Relationship to Cancer
People with Fanconi anemia often develop leukemia and other cancers. In fact, Fanconi anemia patients are at much greater risk of developing acute myelogenous leukemia (AML) than people without Fanconi anemia.
Leukemia is a malignancy of the blood system in which the bone marrow produces vast quantities of immature white cells called "blasts." The blasts can proliferate rapidly and suppress the development of healthy blood cells needed for effective functioning of the patient's body. If untreated, leukemia results in uncontrollable infections and bleeding, and death. The type of leukemia that FA patients are likely to develop, AML, is a particularly aggressive type, usually found in older people. AML is difficult to treat successfully, especially in FA patients, who are very sensitive to the toxic drugs used to suppress the leukemia.

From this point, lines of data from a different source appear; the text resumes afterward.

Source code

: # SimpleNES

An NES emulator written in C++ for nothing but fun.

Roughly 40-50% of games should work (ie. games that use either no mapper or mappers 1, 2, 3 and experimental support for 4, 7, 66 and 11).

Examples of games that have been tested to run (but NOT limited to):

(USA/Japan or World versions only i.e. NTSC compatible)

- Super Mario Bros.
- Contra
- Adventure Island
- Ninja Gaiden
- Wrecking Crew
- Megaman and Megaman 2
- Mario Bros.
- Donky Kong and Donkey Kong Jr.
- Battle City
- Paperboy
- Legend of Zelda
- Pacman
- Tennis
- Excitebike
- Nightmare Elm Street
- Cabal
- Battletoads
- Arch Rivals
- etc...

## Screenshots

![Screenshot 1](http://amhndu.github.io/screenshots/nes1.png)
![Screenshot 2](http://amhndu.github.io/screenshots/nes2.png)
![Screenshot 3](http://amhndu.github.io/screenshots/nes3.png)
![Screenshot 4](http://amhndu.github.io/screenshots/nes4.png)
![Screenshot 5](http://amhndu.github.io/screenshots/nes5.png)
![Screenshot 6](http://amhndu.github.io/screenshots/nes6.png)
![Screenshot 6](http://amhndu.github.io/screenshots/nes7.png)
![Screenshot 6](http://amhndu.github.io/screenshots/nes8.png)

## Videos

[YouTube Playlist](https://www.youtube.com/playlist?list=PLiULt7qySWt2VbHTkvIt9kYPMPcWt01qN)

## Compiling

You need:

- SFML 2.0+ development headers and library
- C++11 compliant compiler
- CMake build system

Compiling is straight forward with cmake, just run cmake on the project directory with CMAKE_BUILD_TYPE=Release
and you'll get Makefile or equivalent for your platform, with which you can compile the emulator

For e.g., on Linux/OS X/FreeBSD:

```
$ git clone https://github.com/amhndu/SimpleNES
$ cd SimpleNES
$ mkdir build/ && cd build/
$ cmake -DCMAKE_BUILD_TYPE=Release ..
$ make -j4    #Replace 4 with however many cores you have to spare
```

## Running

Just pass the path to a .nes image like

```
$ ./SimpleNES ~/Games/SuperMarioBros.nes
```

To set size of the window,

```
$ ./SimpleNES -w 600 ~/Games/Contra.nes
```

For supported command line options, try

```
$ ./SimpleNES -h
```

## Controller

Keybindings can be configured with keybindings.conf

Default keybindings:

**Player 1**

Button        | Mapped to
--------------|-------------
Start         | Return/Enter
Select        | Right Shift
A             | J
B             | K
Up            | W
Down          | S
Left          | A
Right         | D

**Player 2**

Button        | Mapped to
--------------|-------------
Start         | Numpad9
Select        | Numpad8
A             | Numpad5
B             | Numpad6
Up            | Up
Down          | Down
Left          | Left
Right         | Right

Fanconi anemia patients have an extremely high risk of developing squamous cell cancers in areas of the body in which cells normally reproduce rapidly, such as the mouth, esophagus, the intestinal and urinary tracts, the anus and the reproductive organs. FA patients may develop these cancers at a much earlier age than people without Fanconi anemia. Patients who have had a successful bone marrow transplant and, thus, are cured of the blood problems associated with FA, still must have regular examinations to watch for signs of cancer.
Success is Seen
Over the past 9 years new genes have been discovered that not only help pathways to cure FA but other cancers that affect these patients and all of us. The current life expectancy is 29 years old but patients are now living through their 30’s, 40’s and 50’s. From your donations and support, new genes are expected to be discovered, bone marrow transplants success rates are increasing and cancer cures are advancing!